The historic layout where Ben Hogan recorded five victories is less than 7000 yards and plays to a par 70. That’s pitch-and-putt length by current PGA Tour standards. Today’s bombers can drive over the doglegs and spin their short irons on the small greens. As John Hawkins said the other night on the Golf Channel, pros are hitting wedges into greens to which Hogan hit 4-irons.
Yet when Colonial first opened in the early 1940s and later began hosting the Colonial Invitational, it was considered one of the toughest courses anywhere. Texan Jackie Burke Jr. said, “If you’re told to just go out and shoot par on a golf course, Colonial is the last one you’d try it on.”
Not coincidentally, Colonial was built for a fade, Hogan’s trademark ball flight. Of Colonial’s 14 par-four holes, nine favored a controlled fade off the tee. “A straight ball will get you in more trouble at Colonial than any course I know,” Hogan once remarked.
One of the better players during Hogan’s heyday, 1951 winner Cary Middlecoff called Colonial the toughest par-70 in the world. This is how Middlecoff once described playing the 466-yard par-four 5th hole:
“First, I pull out two brand-new Wilson balls and throw them into the Trinity River. Then I throw up. Then I go ahead and hit my tee shot into the river.”
Phil Mickelson is the 36-hole leader at seven under.
−The Armchair Golfer
I really enjoyed this post. It puts into perspective perfectly the massive changes that advances in club technology have brought to golf over the decades.
I’m trying to see an upside to these changes but I really don’t. Isn’t it better to have smaller courses that play like bigger courses, than bigger courses that play like small ones.

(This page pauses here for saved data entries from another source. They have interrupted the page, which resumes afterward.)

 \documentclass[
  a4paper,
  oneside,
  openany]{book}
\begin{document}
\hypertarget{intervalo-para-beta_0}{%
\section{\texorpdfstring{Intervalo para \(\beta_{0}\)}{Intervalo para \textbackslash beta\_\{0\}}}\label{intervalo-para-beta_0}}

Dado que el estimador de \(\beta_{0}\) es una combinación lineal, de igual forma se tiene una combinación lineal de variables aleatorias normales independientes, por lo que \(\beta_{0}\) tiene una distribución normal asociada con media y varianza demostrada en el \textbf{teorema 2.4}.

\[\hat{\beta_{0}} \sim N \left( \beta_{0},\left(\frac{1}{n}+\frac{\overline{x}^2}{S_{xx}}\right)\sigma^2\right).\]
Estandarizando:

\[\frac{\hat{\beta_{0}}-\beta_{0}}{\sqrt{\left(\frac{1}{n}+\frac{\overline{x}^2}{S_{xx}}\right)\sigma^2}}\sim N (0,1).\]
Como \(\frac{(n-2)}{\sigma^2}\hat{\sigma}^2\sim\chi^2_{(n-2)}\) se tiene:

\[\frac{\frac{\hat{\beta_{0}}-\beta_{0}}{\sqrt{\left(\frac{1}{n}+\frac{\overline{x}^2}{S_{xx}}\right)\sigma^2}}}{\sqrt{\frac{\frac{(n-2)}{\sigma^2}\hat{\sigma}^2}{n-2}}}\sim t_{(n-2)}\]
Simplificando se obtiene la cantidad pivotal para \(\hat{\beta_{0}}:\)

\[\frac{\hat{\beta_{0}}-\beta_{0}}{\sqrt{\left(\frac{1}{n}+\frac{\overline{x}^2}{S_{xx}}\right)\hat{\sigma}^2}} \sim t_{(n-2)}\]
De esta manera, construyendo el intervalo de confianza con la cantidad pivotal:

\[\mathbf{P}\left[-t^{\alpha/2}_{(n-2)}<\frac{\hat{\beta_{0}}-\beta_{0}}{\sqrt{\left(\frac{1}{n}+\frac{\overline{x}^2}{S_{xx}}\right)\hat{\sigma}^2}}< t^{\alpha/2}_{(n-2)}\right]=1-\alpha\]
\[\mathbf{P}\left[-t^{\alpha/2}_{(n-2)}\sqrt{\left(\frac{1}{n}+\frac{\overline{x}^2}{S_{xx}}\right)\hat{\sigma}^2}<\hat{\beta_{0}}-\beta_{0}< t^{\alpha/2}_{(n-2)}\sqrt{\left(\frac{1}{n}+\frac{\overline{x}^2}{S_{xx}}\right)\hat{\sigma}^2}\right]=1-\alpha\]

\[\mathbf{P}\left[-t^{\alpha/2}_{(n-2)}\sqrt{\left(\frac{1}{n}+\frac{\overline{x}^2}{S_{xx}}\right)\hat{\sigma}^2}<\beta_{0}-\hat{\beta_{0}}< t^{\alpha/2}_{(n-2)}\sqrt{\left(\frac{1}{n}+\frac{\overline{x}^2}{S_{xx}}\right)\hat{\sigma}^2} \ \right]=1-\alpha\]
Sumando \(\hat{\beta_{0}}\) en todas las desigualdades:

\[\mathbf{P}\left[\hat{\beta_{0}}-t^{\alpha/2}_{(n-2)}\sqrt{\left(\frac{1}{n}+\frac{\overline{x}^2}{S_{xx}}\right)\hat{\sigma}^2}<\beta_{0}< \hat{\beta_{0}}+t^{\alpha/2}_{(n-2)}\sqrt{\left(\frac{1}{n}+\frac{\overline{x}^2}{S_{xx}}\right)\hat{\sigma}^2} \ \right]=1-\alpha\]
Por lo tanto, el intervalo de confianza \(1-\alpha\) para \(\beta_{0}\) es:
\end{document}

Am I missing something or are we all just victims of modern club technology.
I love Cary Middlecoff quote, BTW.
Great post – I love golf history!
It is sad when great courses that have staged memorable championships are more or less obsolete. For the pros, the technology changes have moved the game from skilled and versatile shotmaking to, for the most part, sheer power.
Some of the legends I’ve talked to say the technology advances are great for the amateur but have diminished the pro game by “leveling the playing field” and removing creativity from the long (and short) game.
There’s a sameness on tour, a kind of equality (except for the guy at the top), that probably has a lot to do with the equipment as well as the large sums of money available without ever winning.